STJ: SENTENÇA ESTRANGEIRA CONTESTADA Nº 9.412 - US

EXISTÊNCIA DE RELAÇÃO CREDOR/DEVEDOR ENTRE ESCRITÓRIO DE ADVOCACIA DO ÁRBITRO PRESIDENTE E O GRUPO ECONÔMICO INTEGRADO POR UMA DAS PARTES. HIPÓTESE OBJETIVA PASSÍVEL DE COMPROMETER A ISENÇÃO DO ÁRBITRO. RELAÇÃO DE NEGÓCIOS, SEJA ANTERIOR, FUTURA OU EM CURSO, DIRETA OU INDIRETA, ENTRE ÁRBITRO E UMA DAS PARTES. DEVER DE REVELAÇÃO. INOBSERVÂNCIA. QUEBRA DA CONFIANÇA FIDUCIAL. SUSPEIÇÃO. VALOR DA INDENIZAÇÃO. PREVISÃO DA APLICAÇÃO DO DIREITO BRASILEIRO. JULGAMENTO FORA DOS LIMITES DA CONVENÇÃO. IMPOSSIBILIDADE.

É muito provável que essa decisão do STJ tenha se tornado um dos mais conhecido precedentes em termos de arbitragem, não só pela autoridade de seus argumentos, mas também por envolver cifras milionárias e nomes muito conhecidos no meio acadêmico.

Em breve resumo, o fato é que o STJ deixou de homologar duas decisões arbitrais estrangeiras, proferida nos Estados Unidos, por entender que, embora não lhe caiba a análise do mérito desse tipo de decisão, o exame da compatibilidade dessas decisões com a ordem jurídica nacional é sua missão constitucional.

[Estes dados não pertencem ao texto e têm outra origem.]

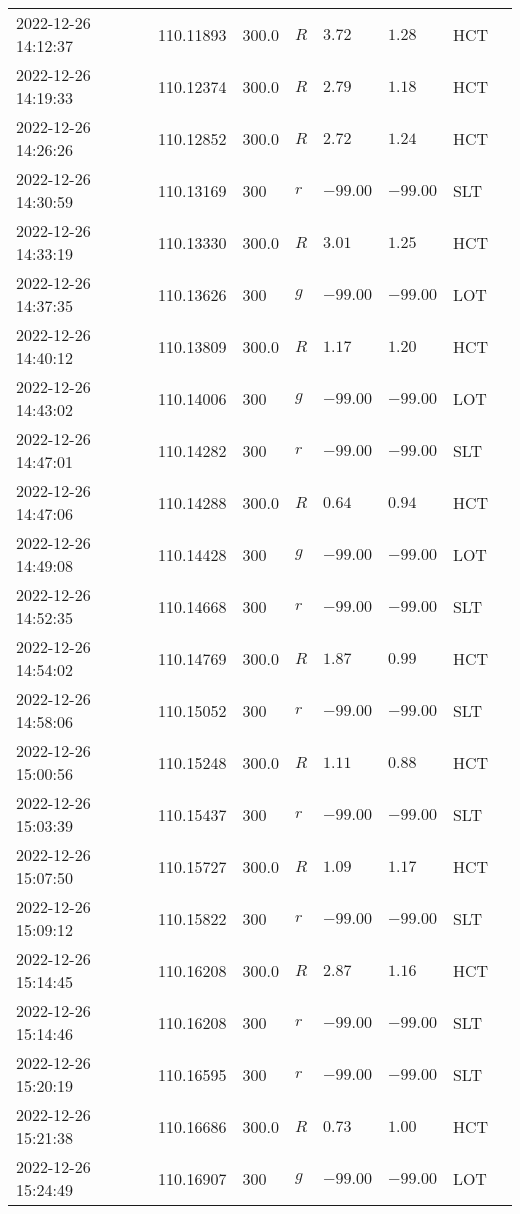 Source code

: \documentclass{nature_plusfigure}
\begin{document}
\begin{supplement}
\begin{center}
\begin{longtable}{llllllll}
2022-12-26 14:12:37 & 110.11893 & 300.0 & $R$ & $3.72$ & $1.28$ & HCT &  \\ 
2022-12-26 14:19:33 & 110.12374 & 300.0 & $R$ & $2.79$ & $1.18$ & HCT &  \\ 
2022-12-26 14:26:26 & 110.12852 & 300.0 & $R$ & $2.72$ & $1.24$ & HCT &  \\ 
2022-12-26 14:30:59 & 110.13169 & 300 & $r$ & $-99.00$ & $-99.00$ & SLT &  \\ 
2022-12-26 14:33:19 & 110.13330 & 300.0 & $R$ & $3.01$ & $1.25$ & HCT &  \\ 
2022-12-26 14:37:35 & 110.13626 & 300 & $g$ & $-99.00$ & $-99.00$ & LOT &  \\ 
2022-12-26 14:40:12 & 110.13809 & 300.0 & $R$ & $1.17$ & $1.20$ & HCT &  \\ 
2022-12-26 14:43:02 & 110.14006 & 300 & $g$ & $-99.00$ & $-99.00$ & LOT &  \\ 
2022-12-26 14:47:01 & 110.14282 & 300 & $r$ & $-99.00$ & $-99.00$ & SLT &  \\ 
2022-12-26 14:47:06 & 110.14288 & 300.0 & $R$ & $0.64$ & $0.94$ & HCT &  \\ 
2022-12-26 14:49:08 & 110.14428 & 300 & $g$ & $-99.00$ & $-99.00$ & LOT &  \\ 
2022-12-26 14:52:35 & 110.14668 & 300 & $r$ & $-99.00$ & $-99.00$ & SLT &  \\ 
2022-12-26 14:54:02 & 110.14769 & 300.0 & $R$ & $1.87$ & $0.99$ & HCT &  \\ 
2022-12-26 14:58:06 & 110.15052 & 300 & $r$ & $-99.00$ & $-99.00$ & SLT &  \\ 
2022-12-26 15:00:56 & 110.15248 & 300.0 & $R$ & $1.11$ & $0.88$ & HCT &  \\ 
2022-12-26 15:03:39 & 110.15437 & 300 & $r$ & $-99.00$ & $-99.00$ & SLT &  \\ 
2022-12-26 15:07:50 & 110.15727 & 300.0 & $R$ & $1.09$ & $1.17$ & HCT &  \\ 
2022-12-26 15:09:12 & 110.15822 & 300 & $r$ & $-99.00$ & $-99.00$ & SLT &  \\ 
2022-12-26 15:14:45 & 110.16208 & 300.0 & $R$ & $2.87$ & $1.16$ & HCT &  \\ 
2022-12-26 15:14:46 & 110.16208 & 300 & $r$ & $-99.00$ & $-99.00$ & SLT &  \\ 
2022-12-26 15:20:19 & 110.16595 & 300 & $r$ & $-99.00$ & $-99.00$ & SLT &  \\ 
2022-12-26 15:21:38 & 110.16686 & 300.0 & $R$ & $0.73$ & $1.00$ & HCT &  \\ 
2022-12-26 15:24:49 & 110.16907 & 300 & $g$ & $-99.00$ & $-99.00$ & LOT &  \\ 

\end{longtable}
\end{center}
\end{supplement}
\end{document}
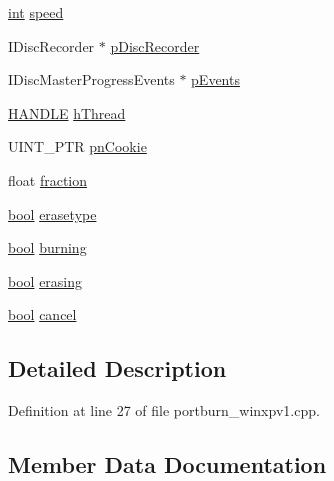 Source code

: \begin{DoxyCompactItemize}
\item 
\hyperlink{xmltok_8h_a5a0d4a5641ce434f1d23533f2b2e6653}{int} \hyperlink{struct_p_b_handlev1_a3dd77c658bf68f31fe0a95d22767c347}{speed}
\item 
I\+Disc\+Recorder $\ast$ \hyperlink{struct_p_b_handlev1_aacaa84251424c2330ae867bd3df58a64}{p\+Disc\+Recorder}
\item 
I\+Disc\+Master\+Progress\+Events $\ast$ \hyperlink{struct_p_b_handlev1_a10b80fde92dc500d0f8f51dc5eca0b53}{p\+Events}
\item 
\hyperlink{_sound_touch_d_l_l_8h_aa8c0374618b33785ccb02f74bcfebc46}{H\+A\+N\+D\+LE} \hyperlink{struct_p_b_handlev1_a7cfdfb5fda4a3b11944a895bc1798e73}{h\+Thread}
\item 
U\+I\+N\+T\+\_\+\+P\+TR \hyperlink{struct_p_b_handlev1_a8400859e34f06cb4b4597039d9ed2463}{pn\+Cookie}
\item 
float \hyperlink{struct_p_b_handlev1_a3cd1d6da80c3cb59614f732e4e7607be}{fraction}
\item 
\hyperlink{mac_2config_2i386_2lib-src_2libsoxr_2soxr-config_8h_abb452686968e48b67397da5f97445f5b}{bool} \hyperlink{struct_p_b_handlev1_ad9be7e9a283d8a47c1192471c90e04d0}{erasetype}
\item 
\hyperlink{mac_2config_2i386_2lib-src_2libsoxr_2soxr-config_8h_abb452686968e48b67397da5f97445f5b}{bool} \hyperlink{struct_p_b_handlev1_a4e0c7db95644de79506ae3c78f4c0deb}{burning}
\item 
\hyperlink{mac_2config_2i386_2lib-src_2libsoxr_2soxr-config_8h_abb452686968e48b67397da5f97445f5b}{bool} \hyperlink{struct_p_b_handlev1_a5fdebe4b9efae64d965fc5075f8949ae}{erasing}
\item 
\hyperlink{mac_2config_2i386_2lib-src_2libsoxr_2soxr-config_8h_abb452686968e48b67397da5f97445f5b}{bool} \hyperlink{struct_p_b_handlev1_a7376ee290aef4efc91f3e9dcb52f9678}{cancel}
\end{DoxyCompactItemize}


\subsection{Detailed Description}


Definition at line 27 of file portburn\+\_\+winxpv1.\+cpp.



\subsection{Member Data Documentation}
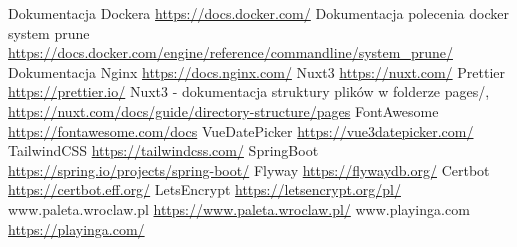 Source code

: \documentclass[shortabstract]{iithesis}
\begin{document}
\label{subsec:Certbot}


\begin{thebibliography}{1}
     Dokumentacja Dockera \url{https://docs.docker.com/}
     Dokumentacja polecenia docker system prune \url{https://docs.docker.com/engine/reference/commandline/system_prune/}
     Dokumentacja Nginx \url{https://docs.nginx.com/}
     Nuxt3 \url{https://nuxt.com/}
     Prettier \url{https://prettier.io/}
     Nuxt3 - dokumentacja struktury plików w folderze pages/, \url{https://nuxt.com/docs/guide/directory-structure/pages}
     FontAwesome \url{https://fontawesome.com/docs}
     VueDatePicker \url{https://vue3datepicker.com/}
     TailwindCSS \url{https://tailwindcss.com/}
     SpringBoot \url{https://spring.io/projects/spring-boot/}
     Flyway \url{https://flywaydb.org/}
     Certbot \url{https://certbot.eff.org/}
     LetsEncrypt \url{https://letsencrypt.org/pl/}
     www.paleta.wroclaw.pl \url{https://www.paleta.wroclaw.pl/}
     www.playinga.com \url{https://playinga.com/}
\end{thebibliography}
\end{document}
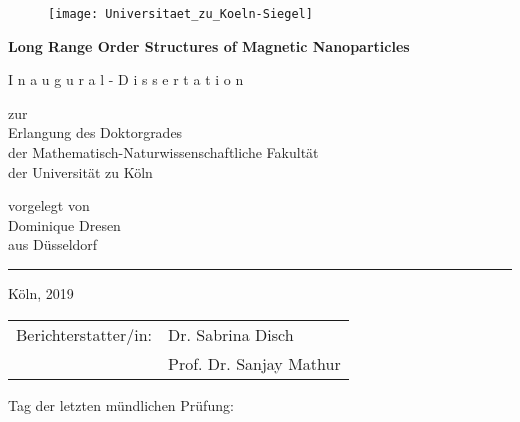 \begin{titlepage}
  \begin{center}
    \begin{figure}[H]
      \centering
      \texttt{[image: Universitaet\_zu\_Koeln-Siegel]}
    \end{figure}
    \LARGE\textbf{Long Range Order Structures of Magnetic Nanoparticles}

    \vspace{2cm}

    \Large{I n a u g u r a l - D i s s e r t a t i o n } \\

    \vspace{2cm}

    \large{zur}\\
    \large{Erlangung des Doktorgrades}\\
    \large{der Mathematisch-Naturwissenschaftliche Fakult\"at}\\
    \large der Universit\"at zu K\"oln\\

    \vspace{2cm}

    \large{vorgelegt von}\\
    \large{Dominique Dresen}\\
    \large{aus D\"usseldorf}\\

    \vspace{2cm}

    \noindent\rule{14cm}{0.4pt}
    \normalsize{Köln, 2019}\\
  \end{center}
\end{titlepage}

\newpage


\vspace{2cm}

\begin{tabular}{@{}ll}
  Berichterstatter/in: & Dr. Sabrina Disch \\
                       & Prof. Dr. Sanjay Mathur
\end{tabular}

\medskip
\vspace{2cm}

Tag der letzten mündlichen Prüfung:



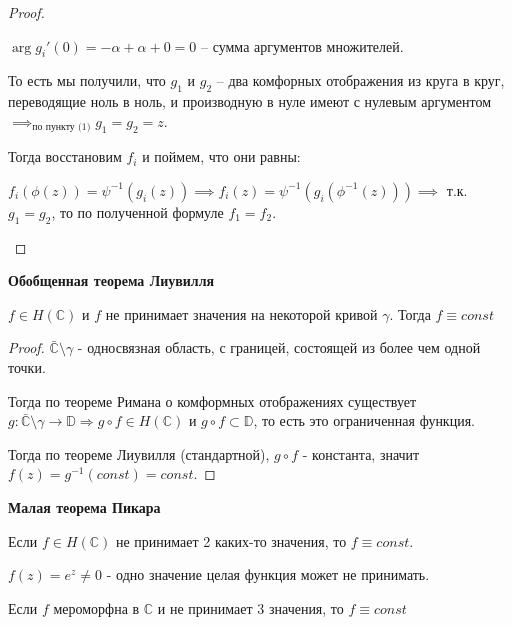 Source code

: \begin{proof}
\begin{enumerate}
{\begin{enumerate}
{                    $\arg g_i'(0) = -\alpha + \alpha + 0 = 0$ -- сумма аргументов множителей.
                }
            \end{enumerate}

            То есть мы получили, что $g_1$ и $g_2$ -- два комфорных отображения из круга в круг, переводящие ноль в ноль, и производную в нуле имеют с нулевым аргументом $\implies_{\text{по пункту (1)}} g_1 = g_2 = z$.

            Тогда восстановим $f_i$ и поймем, что они равны:

            $f_i(\phi(z)) = \psi^{-1}(g_i(z)) \implies f_i(z) = \psi^{-1}(g_i(\phi^{-1}(z))) \implies$ т.к. $g_1 = g_2$, то по полученной формуле $f_1 = f_2$.
        }
    \end{enumerate}
\end{proof}

\begin{consequence}
    \textbf{Обобщенная теорема Лиувилля}

    $f \in H(\mathbb{C})$ и $f$ не принимает значения на некоторой кривой $\gamma$. Тогда
    $f \equiv const$
\end{consequence}

\begin{proof}
    $\bar{\mathbb{C}} \setminus \gamma$ - односвязная область, с границей, состоящей из более чем одной точки.

    Тогда по теореме Римана о комформных отображениях существует $g : \bar{\mathbb{C}} \setminus \gamma \to \mathbb{D} \Rightarrow g \circ f \in H(\mathbb{C})$ и $g \circ f \subset \mathbb{D}$, то есть
    это ограниченная функция.

    Тогда по теореме Лиувилля (стандартной), $g \circ f$ - константа, значит
    $f(z) = g^{-1} (const) = const$.
\end{proof}

\begin{remark}
    \textbf{Малая теорема Пикара}

    Если $f \in H(\mathbb{C})$ не принимает 2 каких-то значения, то
    $f \equiv const$.
\end{remark}

\begin{example}
    $f(z) = e^z \neq 0$ - одно значение целая функция может не принимать.
\end{example}

\begin{consequence}
    Если $f$ мероморфна в $\mathbb{C}$ и не принимает 3 значения, то $f \equiv const$
\end{consequence}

Nessa perspectiva, o STJ entendeu que seria "matéria de ordem pública" a ausência de isenção de um dos árbitros (o presidente do painel) por quebra do dever de revelar que ele, através de seu escritório, possuía relações comerciais com grupo econômico integrado por uma das partes da arbitragem.

Não se trata, aqui, de aplicação de disposições do CPC a respeito de suspeição ou impedimento do árbitro, mas sim de observar uma diretriz muito mais ampla, que é peculiar à esfera da arbitragem, segundo a qual o árbitro tem o dever de revelar "qualquer fato" que possa influir, razoavelmente, em seu convencimento.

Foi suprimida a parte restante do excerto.